● RAW DATA
- - - - -
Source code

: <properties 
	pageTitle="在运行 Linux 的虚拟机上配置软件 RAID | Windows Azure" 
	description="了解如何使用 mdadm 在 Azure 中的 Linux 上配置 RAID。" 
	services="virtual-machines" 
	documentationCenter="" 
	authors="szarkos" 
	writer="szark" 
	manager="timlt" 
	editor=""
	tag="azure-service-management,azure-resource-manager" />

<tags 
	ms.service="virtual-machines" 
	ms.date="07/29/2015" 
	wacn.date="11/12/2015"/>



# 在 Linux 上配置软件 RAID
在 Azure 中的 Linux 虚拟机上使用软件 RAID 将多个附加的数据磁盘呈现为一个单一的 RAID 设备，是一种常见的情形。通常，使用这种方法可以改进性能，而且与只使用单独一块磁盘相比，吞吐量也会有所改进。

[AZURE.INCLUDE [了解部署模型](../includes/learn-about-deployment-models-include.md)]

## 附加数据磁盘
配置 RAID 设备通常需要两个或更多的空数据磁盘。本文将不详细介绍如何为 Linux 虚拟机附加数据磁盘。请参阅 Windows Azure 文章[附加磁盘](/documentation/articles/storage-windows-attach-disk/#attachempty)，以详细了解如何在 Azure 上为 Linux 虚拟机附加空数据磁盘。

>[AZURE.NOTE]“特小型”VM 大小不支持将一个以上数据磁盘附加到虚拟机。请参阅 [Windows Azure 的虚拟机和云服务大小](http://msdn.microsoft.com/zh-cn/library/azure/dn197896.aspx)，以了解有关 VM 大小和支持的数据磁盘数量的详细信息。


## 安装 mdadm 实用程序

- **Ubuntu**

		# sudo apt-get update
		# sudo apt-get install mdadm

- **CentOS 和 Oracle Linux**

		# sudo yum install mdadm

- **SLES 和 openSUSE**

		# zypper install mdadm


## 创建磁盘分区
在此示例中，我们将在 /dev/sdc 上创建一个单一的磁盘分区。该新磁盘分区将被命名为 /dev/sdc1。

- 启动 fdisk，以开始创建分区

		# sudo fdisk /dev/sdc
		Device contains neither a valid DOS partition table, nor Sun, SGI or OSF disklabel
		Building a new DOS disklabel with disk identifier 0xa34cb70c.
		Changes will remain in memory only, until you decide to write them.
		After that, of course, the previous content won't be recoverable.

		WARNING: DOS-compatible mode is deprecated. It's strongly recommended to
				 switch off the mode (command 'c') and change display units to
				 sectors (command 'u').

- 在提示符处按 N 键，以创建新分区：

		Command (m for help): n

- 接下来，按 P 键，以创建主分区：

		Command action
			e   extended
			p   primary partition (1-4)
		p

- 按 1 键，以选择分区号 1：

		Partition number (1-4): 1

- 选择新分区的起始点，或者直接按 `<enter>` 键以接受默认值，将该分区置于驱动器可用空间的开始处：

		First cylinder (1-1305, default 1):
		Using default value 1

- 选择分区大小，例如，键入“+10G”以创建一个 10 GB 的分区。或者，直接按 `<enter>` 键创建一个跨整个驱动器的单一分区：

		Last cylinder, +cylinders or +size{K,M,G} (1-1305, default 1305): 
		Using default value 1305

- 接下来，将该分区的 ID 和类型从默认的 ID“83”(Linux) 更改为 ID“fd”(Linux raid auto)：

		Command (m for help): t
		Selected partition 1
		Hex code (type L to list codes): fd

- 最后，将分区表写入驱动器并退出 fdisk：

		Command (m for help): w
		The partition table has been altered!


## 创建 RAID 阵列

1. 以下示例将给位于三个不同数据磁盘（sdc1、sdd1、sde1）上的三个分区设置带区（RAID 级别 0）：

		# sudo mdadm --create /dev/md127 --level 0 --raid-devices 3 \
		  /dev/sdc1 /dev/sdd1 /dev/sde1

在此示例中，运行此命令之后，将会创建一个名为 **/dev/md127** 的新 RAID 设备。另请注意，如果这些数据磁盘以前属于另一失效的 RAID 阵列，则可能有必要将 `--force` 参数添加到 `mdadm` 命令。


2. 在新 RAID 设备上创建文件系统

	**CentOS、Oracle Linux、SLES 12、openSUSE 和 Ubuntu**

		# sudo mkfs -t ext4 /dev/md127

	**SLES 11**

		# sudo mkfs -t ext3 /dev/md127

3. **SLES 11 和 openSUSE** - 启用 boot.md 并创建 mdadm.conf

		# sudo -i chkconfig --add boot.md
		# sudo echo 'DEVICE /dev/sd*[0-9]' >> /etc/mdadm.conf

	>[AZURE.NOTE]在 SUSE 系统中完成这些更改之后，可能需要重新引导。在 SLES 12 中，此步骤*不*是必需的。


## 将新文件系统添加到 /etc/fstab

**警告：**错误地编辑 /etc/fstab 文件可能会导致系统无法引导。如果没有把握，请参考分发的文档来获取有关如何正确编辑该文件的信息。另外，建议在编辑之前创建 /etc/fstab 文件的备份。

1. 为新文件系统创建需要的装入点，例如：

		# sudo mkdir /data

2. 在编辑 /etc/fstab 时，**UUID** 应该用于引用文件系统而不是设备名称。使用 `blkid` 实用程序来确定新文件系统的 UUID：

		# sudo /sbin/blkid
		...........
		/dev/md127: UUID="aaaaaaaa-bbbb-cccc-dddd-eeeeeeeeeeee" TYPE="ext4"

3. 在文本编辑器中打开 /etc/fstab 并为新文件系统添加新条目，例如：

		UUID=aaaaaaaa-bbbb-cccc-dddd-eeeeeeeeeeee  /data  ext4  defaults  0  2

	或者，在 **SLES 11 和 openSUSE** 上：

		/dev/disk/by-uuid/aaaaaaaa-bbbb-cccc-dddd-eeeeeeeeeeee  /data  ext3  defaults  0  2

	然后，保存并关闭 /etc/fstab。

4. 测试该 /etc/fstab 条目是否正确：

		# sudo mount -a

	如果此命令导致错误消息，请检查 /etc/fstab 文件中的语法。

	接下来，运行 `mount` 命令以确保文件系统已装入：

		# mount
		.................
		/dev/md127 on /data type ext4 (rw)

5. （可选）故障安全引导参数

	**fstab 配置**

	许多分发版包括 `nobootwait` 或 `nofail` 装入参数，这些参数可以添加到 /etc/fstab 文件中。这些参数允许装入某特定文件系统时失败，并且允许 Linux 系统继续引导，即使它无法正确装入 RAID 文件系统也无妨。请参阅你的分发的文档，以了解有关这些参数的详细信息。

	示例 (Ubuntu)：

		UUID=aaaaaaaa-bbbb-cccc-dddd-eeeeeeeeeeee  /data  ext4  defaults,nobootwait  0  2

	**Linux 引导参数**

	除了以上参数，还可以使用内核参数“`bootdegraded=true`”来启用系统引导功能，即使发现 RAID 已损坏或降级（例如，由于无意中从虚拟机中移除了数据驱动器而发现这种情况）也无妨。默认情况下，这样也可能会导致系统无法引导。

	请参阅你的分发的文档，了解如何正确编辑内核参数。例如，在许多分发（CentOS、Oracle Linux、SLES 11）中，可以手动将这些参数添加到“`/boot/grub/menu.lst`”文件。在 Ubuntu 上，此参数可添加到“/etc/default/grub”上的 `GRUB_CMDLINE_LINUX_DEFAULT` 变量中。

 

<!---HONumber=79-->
- - - - -
● EXERCISE
Once you have read the material above, write all of it out again exactly.

● SOLUTION TO THIS TASK
Source code

: <properties 
	pageTitle="在运行 Linux 的虚拟机上配置软件 RAID | Windows Azure" 
	description="了解如何使用 mdadm 在 Azure 中的 Linux 上配置 RAID。" 
	services="virtual-machines" 
	documentationCenter="" 
	authors="szarkos" 
	writer="szark" 
	manager="timlt" 
	editor=""
	tag="azure-service-management,azure-resource-manager" />

<tags 
	ms.service="virtual-machines" 
	ms.date="07/29/2015" 
	wacn.date="11/12/2015"/>



# 在 Linux 上配置软件 RAID
在 Azure 中的 Linux 虚拟机上使用软件 RAID 将多个附加的数据磁盘呈现为一个单一的 RAID 设备，是一种常见的情形。通常，使用这种方法可以改进性能，而且与只使用单独一块磁盘相比，吞吐量也会有所改进。

[AZURE.INCLUDE [了解部署模型](../includes/learn-about-deployment-models-include.md)]

## 附加数据磁盘
配置 RAID 设备通常需要两个或更多的空数据磁盘。本文将不详细介绍如何为 Linux 虚拟机附加数据磁盘。请参阅 Windows Azure 文章[附加磁盘](/documentation/articles/storage-windows-attach-disk/#attachempty)，以详细了解如何在 Azure 上为 Linux 虚拟机附加空数据磁盘。

>[AZURE.NOTE]“特小型”VM 大小不支持将一个以上数据磁盘附加到虚拟机。请参阅 [Windows Azure 的虚拟机和云服务大小](http://msdn.microsoft.com/zh-cn/library/azure/dn197896.aspx)，以了解有关 VM 大小和支持的数据磁盘数量的详细信息。


## 安装 mdadm 实用程序

- **Ubuntu**

		# sudo apt-get update
		# sudo apt-get install mdadm

- **CentOS 和 Oracle Linux**

		# sudo yum install mdadm

- **SLES 和 openSUSE**

		# zypper install mdadm


## 创建磁盘分区
在此示例中，我们将在 /dev/sdc 上创建一个单一的磁盘分区。该新磁盘分区将被命名为 /dev/sdc1。

- 启动 fdisk，以开始创建分区

		# sudo fdisk /dev/sdc
		Device contains neither a valid DOS partition table, nor Sun, SGI or OSF disklabel
		Building a new DOS disklabel with disk identifier 0xa34cb70c.
		Changes will remain in memory only, until you decide to write them.
		After that, of course, the previous content won't be recoverable.

		WARNING: DOS-compatible mode is deprecated. It's strongly recommended to
				 switch off the mode (command 'c') and change display units to
				 sectors (command 'u').

- 在提示符处按 N 键，以创建新分区：

		Command (m for help): n

- 接下来，按 P 键，以创建主分区：

		Command action
			e   extended
			p   primary partition (1-4)
		p

- 按 1 键，以选择分区号 1：

		Partition number (1-4): 1

- 选择新分区的起始点，或者直接按 `<enter>` 键以接受默认值，将该分区置于驱动器可用空间的开始处：

		First cylinder (1-1305, default 1):
		Using default value 1

- 选择分区大小，例如，键入“+10G”以创建一个 10 GB 的分区。或者，直接按 `<enter>` 键创建一个跨整个驱动器的单一分区：

		Last cylinder, +cylinders or +size{K,M,G} (1-1305, default 1305): 
		Using default value 1305

- 接下来，将该分区的 ID 和类型从默认的 ID“83”(Linux) 更改为 ID“fd”(Linux raid auto)：

		Command (m for help): t
		Selected partition 1
		Hex code (type L to list codes): fd

- 最后，将分区表写入驱动器并退出 fdisk：

		Command (m for help): w
		The partition table has been altered!


## 创建 RAID 阵列

1. 以下示例将给位于三个不同数据磁盘（sdc1、sdd1、sde1）上的三个分区设置带区（RAID 级别 0）：

		# sudo mdadm --create /dev/md127 --level 0 --raid-devices 3 \
		  /dev/sdc1 /dev/sdd1 /dev/sde1

在此示例中，运行此命令之后，将会创建一个名为 **/dev/md127** 的新 RAID 设备。另请注意，如果这些数据磁盘以前属于另一失效的 RAID 阵列，则可能有必要将 `--force` 参数添加到 `mdadm` 命令。


2. 在新 RAID 设备上创建文件系统

	**CentOS、Oracle Linux、SLES 12、openSUSE 和 Ubuntu**

		# sudo mkfs -t ext4 /dev/md127

	**SLES 11**

		# sudo mkfs -t ext3 /dev/md127

3. **SLES 11 和 openSUSE** - 启用 boot.md 并创建 mdadm.conf

		# sudo -i chkconfig --add boot.md
		# sudo echo 'DEVICE /dev/sd*[0-9]' >> /etc/mdadm.conf

	>[AZURE.NOTE]在 SUSE 系统中完成这些更改之后，可能需要重新引导。在 SLES 12 中，此步骤*不*是必需的。


## 将新文件系统添加到 /etc/fstab

**警告：**错误地编辑 /etc/fstab 文件可能会导致系统无法引导。如果没有把握，请参考分发的文档来获取有关如何正确编辑该文件的信息。另外，建议在编辑之前创建 /etc/fstab 文件的备份。

1. 为新文件系统创建需要的装入点，例如：

		# sudo mkdir /data

2. 在编辑 /etc/fstab 时，**UUID** 应该用于引用文件系统而不是设备名称。使用 `blkid` 实用程序来确定新文件系统的 UUID：

		# sudo /sbin/blkid
		...........
		/dev/md127: UUID="aaaaaaaa-bbbb-cccc-dddd-eeeeeeeeeeee" TYPE="ext4"

3. 在文本编辑器中打开 /etc/fstab 并为新文件系统添加新条目，例如：

		UUID=aaaaaaaa-bbbb-cccc-dddd-eeeeeeeeeeee  /data  ext4  defaults  0  2

	或者，在 **SLES 11 和 openSUSE** 上：

		/dev/disk/by-uuid/aaaaaaaa-bbbb-cccc-dddd-eeeeeeeeeeee  /data  ext3  defaults  0  2

	然后，保存并关闭 /etc/fstab。

4. 测试该 /etc/fstab 条目是否正确：

		# sudo mount -a

	如果此命令导致错误消息，请检查 /etc/fstab 文件中的语法。

	接下来，运行 `mount` 命令以确保文件系统已装入：

		# mount
		.................
		/dev/md127 on /data type ext4 (rw)

5. （可选）故障安全引导参数

	**fstab 配置**

	许多分发版包括 `nobootwait` 或 `nofail` 装入参数，这些参数可以添加到 /etc/fstab 文件中。这些参数允许装入某特定文件系统时失败，并且允许 Linux 系统继续引导，即使它无法正确装入 RAID 文件系统也无妨。请参阅你的分发的文档，以了解有关这些参数的详细信息。

	示例 (Ubuntu)：

		UUID=aaaaaaaa-bbbb-cccc-dddd-eeeeeeeeeeee  /data  ext4  defaults,nobootwait  0  2

	**Linux 引导参数**

	除了以上参数，还可以使用内核参数“`bootdegraded=true`”来启用系统引导功能，即使发现 RAID 已损坏或降级（例如，由于无意中从虚拟机中移除了数据驱动器而发现这种情况）也无妨。默认情况下，这样也可能会导致系统无法引导。

	请参阅你的分发的文档，了解如何正确编辑内核参数。例如，在许多分发（CentOS、Oracle Linux、SLES 11）中，可以手动将这些参数添加到“`/boot/grub/menu.lst`”文件。在 Ubuntu 上，此参数可添加到“/etc/default/grub”上的 `GRUB_CMDLINE_LINUX_DEFAULT` 变量中。

 

<!---HONumber=79-->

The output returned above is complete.